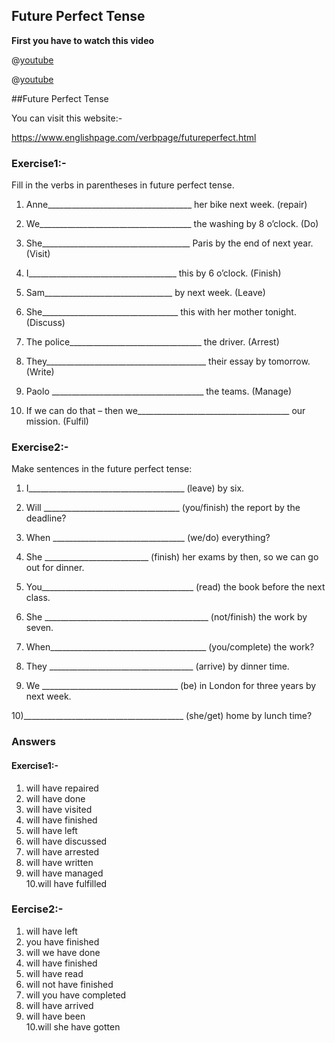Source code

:## Future Perfect Tense


**First you have to watch this video**


@[youtube](_zErY5dar9Y)

@[youtube](yEdOh7_1juM)

##Future Perfect Tense

You can visit this website:-

https://www.englishpage.com/verbpage/futureperfect.html


### Exercise1:-

Fill in the verbs in parentheses in future perfect tense.



1) Anne____________________________________ her bike next week. (repair)

2) We______________________________________ the washing by 8 o’clock. (Do)

3) She_____________________________________ Paris by the end of next year. (Visit)

4) I_____________________________________ this by 6 o’clock. (Finish)

5) Sam________________________________ by next week. (Leave)

6) She__________________________________ this with her mother tonight. (Discuss)

7) The police_________________________________ the driver. (Arrest)

8) They________________________________________ their essay by tomorrow. (Write)

9) Paolo ______________________________________ the teams. (Manage)

10) If we can do that – then we______________________________________ our mission. (Fulfil)




### Exercise2:-

Make sentences in the future perfect tense:

1) I_______________________________________ (leave) by six.

2) Will __________________________________ (you/finish) the report by the deadline?

3) When _________________________________ (we/do) everything?

4) She __________________________ (finish) her exams by then, so we can go out for dinner.

5) You______________________________________ (read) the book before the next class.

6) She _________________________________________ (not/finish) the work by seven.

7) When_______________________________________ (you/complete) the work?

8) They ____________________________________ (arrive) by dinner time.

9) We __________________________________ (be) in London for three years by next week.

10)________________________________________ (she/get) home by lunch time?

### Answers

#### Exercise1:-

1. will have repaired	                          
2. will have done	                                 
3. will have visited	                          
4. will have finished	                          	
5. will have left	                                    
6. will have discussed	                          
7. will have arrested	                          
8. will have written                                    
9. will have managed                                                          
10.will have fulfilled	                                          



### Eercise2:-

1. will have left
2. you have finished	
3. will we have done	
4. will have finished	
5. will have read	
6. will not have finished	
7. will you have completed
8. will have arrived
9. will have been	                       
10.will she have gotten                 


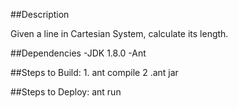 
##Description

Given a line in Cartesian System, calculate its length.

##Dependencies
    -JDK 1.8.0
    -Ant

##Steps to Build:
    1. ant compile
    2 .ant jar

##Steps to Deploy:
    ant run





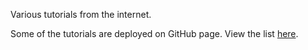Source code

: Various tutorials from the internet.

Some of the tutorials are deployed on GitHub page. View the list [here](https://al-un.github.io/tutorials/).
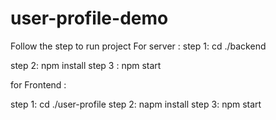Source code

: # user-profile-demo

Follow the step to run project
For server : 
step 1: cd ./backend

step 2: npm install
step 3 : npm start

for Frontend : 

step 1:  cd ./user-profile
step 2: napm install
step 3: npm start


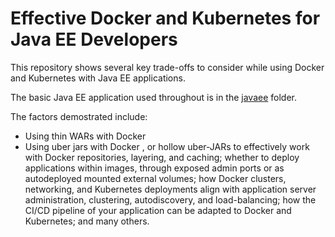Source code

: # Effective Docker and Kubernetes for Java EE Developers
This repository shows several key trade-offs to consider while using Docker and Kubernetes with Java EE applications. 

The basic Java EE application used throughout is in the [javaee](/javaee) folder. 

The factors demostrated include:
* Using thin WARs with Docker
* Using uber jars with Docker
, or hollow uber-JARs to effectively work with Docker repositories, layering, and caching; whether to deploy applications within 
images, through exposed admin ports or as autodeployed mounted external volumes; how Docker clusters, networking, and Kubernetes deployments align 
with application server administration, clustering, autodiscovery, and load-balancing; 
how the CI/CD pipeline of your application can be adapted to Docker and Kubernetes; and many others.

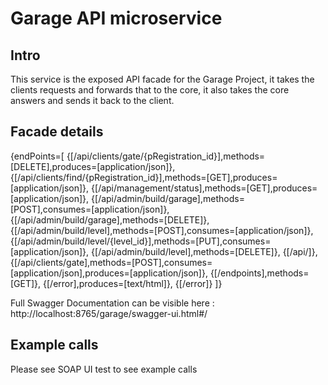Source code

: # Garage API microservice

## Intro

This service is the exposed API facade for the Garage Project, it takes the clients requests and forwards that to the core, it also takes the core answers and sends it back to the client.

## Facade details

{endPoints=[
{[/api/clients/gate/{pRegistration_id}],methods=[DELETE],produces=[application/json]}, 
{[/api/clients/find/{pRegistration_id}],methods=[GET],produces=[application/json]}, 
{[/api/management/status],methods=[GET],produces=[application/json]}, 
{[/api/admin/build/garage],methods=[POST],consumes=[application/json]}, 
{[/api/admin/build/garage],methods=[DELETE]}, 
{[/api/admin/build/level],methods=[POST],consumes=[application/json]}, 
{[/api/admin/build/level/{level_id}],methods=[PUT],consumes=[application/json]}, 
{[/api/admin/build/level],methods=[DELETE]}, 
{[/api/]}, 
{[/api/clients/gate],methods=[POST],consumes=[application/json],produces=[application/json]}, 
{[/endpoints],methods=[GET]}, 
{[/error],produces=[text/html]}, 
{[/error]}
]}

Full Swagger Documentation can be visible here : http://localhost:8765/garage/swagger-ui.html#/

## Example calls

Please see SOAP UI test to see example calls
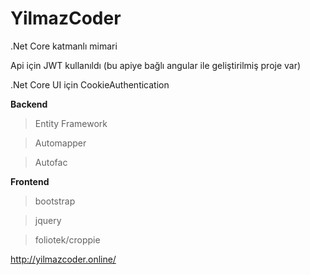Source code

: # YilmazCoder

.Net Core katmanlı mimari

Api için JWT kullanıldı (bu apiye bağlı angular ile geliştirilmiş proje var)

.Net Core UI için CookieAuthentication

<b>Backend</b>
>Entity Framework

>Automapper

>Autofac

<b>Frontend</b>

>bootstrap

>jquery

>foliotek/croppie

http://yilmazcoder.online/
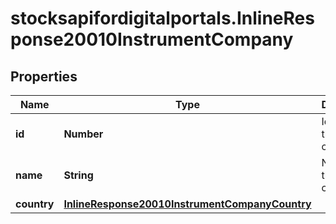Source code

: # stocksapifordigitalportals.InlineResponse20010InstrumentCompany

## Properties

Name | Type | Description | Notes
------------ | ------------- | ------------- | -------------
**id** | **Number** | Identifier of the company. | [optional] 
**name** | **String** | Name of the company. | [optional] 
**country** | [**InlineResponse20010InstrumentCompanyCountry**](InlineResponse20010InstrumentCompanyCountry.md) |  | [optional] 


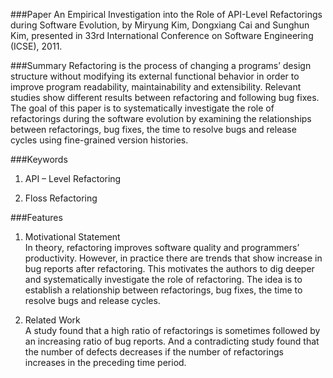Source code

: ###Paper
An Empirical Investigation into the Role of API-Level Refactorings during Software Evolution, by Miryung Kim, Dongxiang Cai and Sunghun Kim, presented in 33rd International Conference on Software Engineering (ICSE), 2011.

###Summary
Refactoring is the process of changing a programs’ design structure without modifying its external functional behavior in order to improve program readability, maintainability and extensibility. 
Relevant studies show different results between refactoring and following bug fixes. The goal of this paper is to systematically investigate the role of refactorings during the software evolution by examining the relationships between refactorings, bug fixes, the time to resolve bugs and release cycles using fine-grained version histories.

###Keywords
1. API – Level Refactoring

2. Floss Refactoring

###Features
1. Motivational Statement  
In theory, refactoring improves software quality and programmers’ productivity. However, in practice there are trends that show increase in bug reports after refactoring. This motivates the authors to dig deeper and systematically investigate the role of refactoring. The idea is to establish a relationship between refactorings, bug fixes, the time to resolve bugs and release cycles. 

2. Related Work  
A study found that a high ratio of refactorings is sometimes followed by an increasing ratio of bug reports. And a contradicting study found that the number of defects decreases if the number of refactorings increases in the preceding time period.
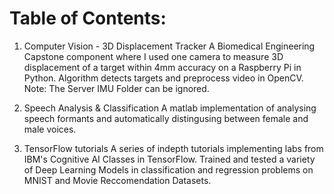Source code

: # Table of Contents: 

1. Computer Vision - 3D Displacement Tracker
A Biomedical Engineering Capstone component where I used one camera to measure 3D displacement of a target within 4mm accuracy on a Raspberry Pi in Python. Algorithm detects targets and preprocess video in OpenCV.  Note: The Server IMU Folder can be ignored. 

2. Speech Analysis & Classification
 A matlab implementation of analysing speech formants and automatically distingusing between female and male voices. 

3. TensorFlow tutorials
A series of indepth tutorials implementing labs from IBM's Cognitive AI Classes in TensorFlow. Trained and tested a variety of Deep Learning Models in classification and regression problems on MNIST and Movie Reccomendation Datasets.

++++++++

> _Problem_: Give the records above again in full and exactly, but exclude every picture.

> _Solved problem_:
Source code

:## Future Perfect Tense


**First you have to watch this video**


@[youtube](_zErY5dar9Y)

@[youtube](yEdOh7_1juM)

##Future Perfect Tense

You can visit this website:-

https://www.englishpage.com/verbpage/futureperfect.html


### Exercise1:-

Fill in the verbs in parentheses in future perfect tense.



1) Anne____________________________________ her bike next week. (repair)

2) We______________________________________ the washing by 8 o’clock. (Do)

3) She_____________________________________ Paris by the end of next year. (Visit)

4) I_____________________________________ this by 6 o’clock. (Finish)

5) Sam________________________________ by next week. (Leave)

6) She__________________________________ this with her mother tonight. (Discuss)

7) The police_________________________________ the driver. (Arrest)

8) They________________________________________ their essay by tomorrow. (Write)

9) Paolo ______________________________________ the teams. (Manage)

10) If we can do that – then we______________________________________ our mission. (Fulfil)




### Exercise2:-

Make sentences in the future perfect tense:

1) I_______________________________________ (leave) by six.

2) Will __________________________________ (you/finish) the report by the deadline?

3) When _________________________________ (we/do) everything?

4) She __________________________ (finish) her exams by then, so we can go out for dinner.

5) You______________________________________ (read) the book before the next class.

6) She _________________________________________ (not/finish) the work by seven.

7) When_______________________________________ (you/complete) the work?

8) They ____________________________________ (arrive) by dinner time.

9) We __________________________________ (be) in London for three years by next week.

10)________________________________________ (she/get) home by lunch time?

### Answers

#### Exercise1:-

1. will have repaired	                          
2. will have done	                                 
3. will have visited	                          
4. will have finished	                          	
5. will have left	                                    
6. will have discussed	                          
7. will have arrested	                          
8. will have written                                    
9. will have managed                                                          
10.will have fulfilled	                                          



### Eercise2:-

1. will have left
2. you have finished	
3. will we have done	
4. will have finished	
5. will have read	
6. will not have finished	
7. will you have completed
8. will have arrived
9. will have been	                       
10.will she have gotten                 


##Description

Given a line in Cartesian System, calculate its length.

##Dependencies
    -JDK 1.8.0
    -Ant

##Steps to Build:
    1. ant compile
    2 .ant jar

##Steps to Deploy:
    ant run





Source code

: Various tutorials from the internet.

Some of the tutorials are deployed on GitHub page. View the list [here](https://al-un.github.io/tutorials/).
Source code

: # user-profile-demo

Follow the step to run project
For server : 
step 1: cd ./backend

step 2: npm install
step 3 : npm start

for Frontend : 

step 1:  cd ./user-profile
step 2: napm install
step 3: npm start


Source code

: # Effective Docker and Kubernetes for Java EE Developers
This repository shows several key trade-offs to consider while using Docker and Kubernetes with Java EE applications. 

The basic Java EE application used throughout is in the [javaee](/javaee) folder. 

The factors demostrated include:
* Using thin WARs with Docker
* Using uber jars with Docker
, or hollow uber-JARs to effectively work with Docker repositories, layering, and caching; whether to deploy applications within 
images, through exposed admin ports or as autodeployed mounted external volumes; how Docker clusters, networking, and Kubernetes deployments align 
with application server administration, clustering, autodiscovery, and load-balancing; 
how the CI/CD pipeline of your application can be adapted to Docker and Kubernetes; and many others.

Source code

: # Garage API microservice

## Intro

This service is the exposed API facade for the Garage Project, it takes the clients requests and forwards that to the core, it also takes the core answers and sends it back to the client.

## Facade details

{endPoints=[
{[/api/clients/gate/{pRegistration_id}],methods=[DELETE],produces=[application/json]}, 
{[/api/clients/find/{pRegistration_id}],methods=[GET],produces=[application/json]}, 
{[/api/management/status],methods=[GET],produces=[application/json]}, 
{[/api/admin/build/garage],methods=[POST],consumes=[application/json]}, 
{[/api/admin/build/garage],methods=[DELETE]}, 
{[/api/admin/build/level],methods=[POST],consumes=[application/json]}, 
{[/api/admin/build/level/{level_id}],methods=[PUT],consumes=[application/json]}, 
{[/api/admin/build/level],methods=[DELETE]}, 
{[/api/]}, 
{[/api/clients/gate],methods=[POST],consumes=[application/json],produces=[application/json]}, 
{[/endpoints],methods=[GET]}, 
{[/error],produces=[text/html]}, 
{[/error]}
]}

Full Swagger Documentation can be visible here : http://localhost:8765/garage/swagger-ui.html#/

## Example calls

Please see SOAP UI test to see example calls
Source code

: # YilmazCoder

.Net Core katmanlı mimari

Api için JWT kullanıldı (bu apiye bağlı angular ile geliştirilmiş proje var)

.Net Core UI için CookieAuthentication

<b>Backend</b>
>Entity Framework

>Automapper

>Autofac

<b>Frontend</b>

>bootstrap

>jquery

>foliotek/croppie

http://yilmazcoder.online/
Source code

: # stocksapifordigitalportals.InlineResponse20010InstrumentCompany

## Properties

Name | Type | Description | Notes
------------ | ------------- | ------------- | -------------
**id** | **Number** | Identifier of the company. | [optional] 
**name** | **String** | Name of the company. | [optional] 
**country** | [**InlineResponse20010InstrumentCompanyCountry**](InlineResponse20010InstrumentCompanyCountry.md) |  | [optional] 


Source code

: ###Paper
An Empirical Investigation into the Role of API-Level Refactorings during Software Evolution, by Miryung Kim, Dongxiang Cai and Sunghun Kim, presented in 33rd International Conference on Software Engineering (ICSE), 2011.

###Summary
Refactoring is the process of changing a programs’ design structure without modifying its external functional behavior in order to improve program readability, maintainability and extensibility. 
Relevant studies show different results between refactoring and following bug fixes. The goal of this paper is to systematically investigate the role of refactorings during the software evolution by examining the relationships between refactorings, bug fixes, the time to resolve bugs and release cycles using fine-grained version histories.

###Keywords
1. API – Level Refactoring

2. Floss Refactoring

###Features
1. Motivational Statement  
In theory, refactoring improves software quality and programmers’ productivity. However, in practice there are trends that show increase in bug reports after refactoring. This motivates the authors to dig deeper and systematically investigate the role of refactoring. The idea is to establish a relationship between refactorings, bug fixes, the time to resolve bugs and release cycles. 

2. Related Work  
A study found that a high ratio of refactorings is sometimes followed by an increasing ratio of bug reports. And a contradicting study found that the number of defects decreases if the number of refactorings increases in the preceding time period.
Source code

: # Table of Contents: 

1. Computer Vision - 3D Displacement Tracker
A Biomedical Engineering Capstone component where I used one camera to measure 3D displacement of a target within 4mm accuracy on a Raspberry Pi in Python. Algorithm detects targets and preprocess video in OpenCV.  Note: The Server IMU Folder can be ignored. 

2. Speech Analysis & Classification
 A matlab implementation of analysing speech formants and automatically distingusing between female and male voices. 

3. TensorFlow tutorials
A series of indepth tutorials implementing labs from IBM's Cognitive AI Classes in TensorFlow. Trained and tested a variety of Deep Learning Models in classification and regression problems on MNIST and Movie Reccomendation Datasets.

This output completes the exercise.